Introduction

The COSMOROE Search Engine is a text-based search engine for multimedia documents. It has been designed as a support tool for COSMOROE (CrOSs-Media inteRactiOn rElations), a framework for modelling multimedia dialectics, i.e. the semantic interplay between images, language and body movements. COSMOROE defines a number of semantic relations between different modalities, for formulating multimedia messages (see Figure 1 and more details in papers in the Documentation section).

COSMOROE relations
Figure 1: The COSMOROE relations

Currently, the COSMOROE Search Engine indexes and retrieves audiovisual information from files that have been annotated manually. Their annotation comprises: speech transcription, optical character recognition (e.g. for subtitles, scene text, graphic text), identification of visual objects of interest, identification of body movements and gestures of interest, labelling/tagging of visual elements, and labelled association of language and visual elements. However, the ultimate objective is to use this search engine with data that will be augmented with such metadata automatically.

The engine allows one to:

The former functionality targets the general users, while the latter is addressed to people with a special interest in multimedia semantics and/or multimedia system development.

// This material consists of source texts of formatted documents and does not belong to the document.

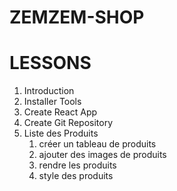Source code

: #  ZEMZEM-SHOP

# LESSONS

1. Introduction 
2. Installer Tools
3. Create React App 
4. Create Git Repository
5. Liste des Produits 
   1. créer un tableau de produits 
   2. ajouter des images de produits 
   3. rendre les produits 
   4. style des produits

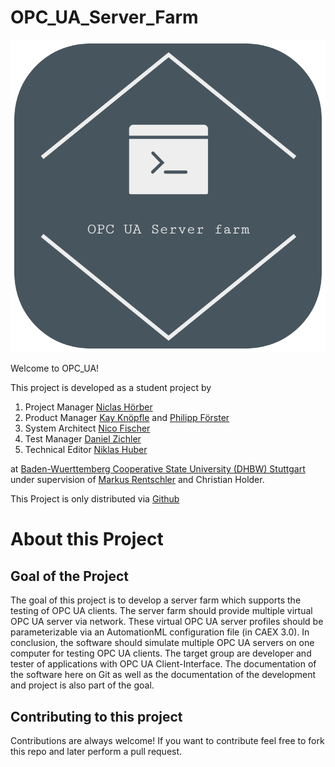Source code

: # OPC_UA_Server_Farm


![Project Logo](/PROJECT/Logo.PNG)

Welcome to OPC_UA!

This project is developed as a student project by

  1. Project Manager [Niclas Hörber](https://github.com/NiclasHoerber)
  2. Product Manager [Kay Knöpfle](https://github.com/Joystick01) and [Philipp Förster](https://github.com/PhilippFoerster)
  3. System Architect [Nico Fischer](https://github.com/ghNico)
  4. Test Manager [Daniel Zichler](https://github.com/Clawset)
  5. Technical Editor [Niklas Huber](https://github.com/Detil12340)

at [Baden-Wuerttemberg Cooperative State University (DHBW) Stuttgart](https://www.dhbw-stuttgart.de/home/) under supervision of [Markus Rentschler](http://wwwlehre.dhbw-stuttgart.de/~rentschler/) and Christian Holder.

This Project is only distributed via [Github](https://github.com/ghNico/TINF19C-Team-3-OPC-UA-Server-Farm)

# About this Project

## Goal of the Project

The goal of this project is to develop a server farm which supports the testing of OPC UA clients. The server farm should provide multiple virtual OPC UA server via network. These virtual OPC UA server profiles should be parameterizable via an AutomationML configuration file (in CAEX 3.0).  In conclusion, the software should simulate multiple OPC UA servers on one computer for testing OPC UA clients. The target group are developer and tester of applications with OPC UA Client-Interface. The documentation of the software here on Git as well as the documentation of the development and project is also part of the goal.

## Contributing to this project

Contributions are always welcome! If you want to contribute feel free to fork this repo and later perform a pull request.

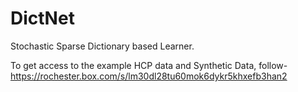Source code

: # DictNet
Stochastic Sparse Dictionary based Learner.

To get access to the example HCP data and Synthetic Data, follow-
https://rochester.box.com/s/lm30dl28tu60mok6dykr5khxefb3han2
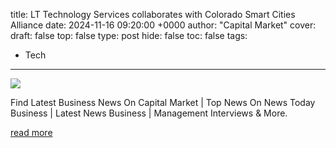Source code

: title: LT Technology Services collaborates with Colorado Smart Cities Alliance
date: 2024-11-16 09:20:00 +0000
author: "Capital Market"
cover: 
draft: false
top: false
type: post
hide: false
toc: false
tags:
  - Tech
---

![](https://www.capitalmarket.com/markets/news/corporate-news/LandT-Technology-Services-collaborates-with-Colorado-Smart-Cities-Alliance/%3Cimg%20src%20=%20'https:/www.capitalmarket.com/IImagesNew/LTTechnologyServicesLtd_41969182627_44814.png'%20height%20=%20'95px'%20width%20=%20'115px'%20align%20=%20'left'%20hspace%20=%20'10'%20vspace%20=%20'6'%20style='background-color:#fff;'/%3E)

Find Latest Business News On Capital Market | Top News On News Today Business | Latest News Business | Management Interviews & More.

[read more](https://www.capitalmarket.com/markets/news/corporate-news/LandT-Technology-Services-collaborates-with-Colorado-Smart-Cities-Alliance/1563829)
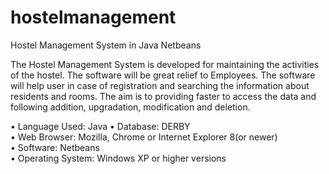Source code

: # hostelmanagement
Hostel Management System in Java Netbeans

The Hostel Management System is developed for maintaining the activities of 
the hostel. The software will be great relief to Employees. The software will 
help user in case of registration and searching the information about residents 
and rooms. The aim is to providing faster to access the data and following 
addition, upgradation, modification and deletion.

• Language Used: Java 
• Database: DERBY  
• Web Browser: Mozilla, Chrome or Internet Explorer 8(or newer)  
• Software: Netbeans  
• Operating System: Windows XP or higher versions 
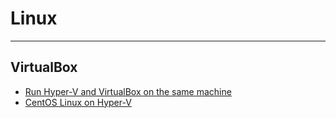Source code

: # Linux

----------

## VirtualBox

- [Run Hyper-V and VirtualBox on the same machine](https://derekgusoff.wordpress.com/2012/09/05/run-hyper-v-and-virtualbox-on-the-same-machine/)
- [CentOS Linux on Hyper-V](https://www.altaro.com/hyper-v/centos-linux-hyper-v/)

In both cases, functionalities related to sorting of results, presentation of results to the user and exploration of the contents of the underlying database, in the form of quantified profiles of the data, are provided.

The following sections, provide more details on all these aspects of the system.

Back To Top

Simple Search

From the "Simple Search" page the user can type the query of interest, in a straightforward manner, like in any text-based search engine. The keyword or keywords entered are searched among the multimedia files stored in a database. Figure 2 presents a simple example of keyword search. (For more information about keyword typing methods see Section Typing Conventions).

Simple Search
Figure 2: Simple search page

The meaning of the query is, as expected: Search for multimedia files that contain the word play, in the transcribed text or in the labelled visual content.

Also, as the user starts typing a search word, a list of the matching terms currently found on the database, is shown below the input field, as shown in Figure 3. Multiple search terms can be selected by clicking on each of them.

Simple Search - Suggestions
Figure 3: Simple search page suggestions

Back To Top

Typing Conventions

The user should pay special attention to certain conventions, used for keyword typing, in order to avoid error messages and achieve better retrieval results.

Back To Top

Advanced Search

In the "Advanced Search" page the user is presented with three different ways through which her query can be filtered. The page mainly consists of three sections, see Figure 4, each one devoted to the alternative ways with which the user may query the content of the multi-modal relations.

Advanced Search
Figure 4: Advanced search page - Sections division

Each section can be used either separately or in conjunction with the others. That means that the user is free to define suitable search criteria, filling any one from the three sections, or all of them. In case multiple sections are filled, their criteria are combined using a conjunctive approach ("AND" links).

Back To Top

Search by Argument Combination

The top section of the Advanced Search page, gives the user the possibility to search for either of the arguments participating in a multimodal relation (see Figure 5). Specifically, (s)he can search for the Textual Argument and/or the Visual Argument, i.e. for something said and/or something seen in a multimedia video.

Argument Combination Search
Figure 5: Advanced search page - Argument Combination

Figure 5 shows an example of searching for a combination of a textual and a visual argument. The meaning of this query is: Search for a multimedia file where someone says the word pizza, while some dough is shown in the video.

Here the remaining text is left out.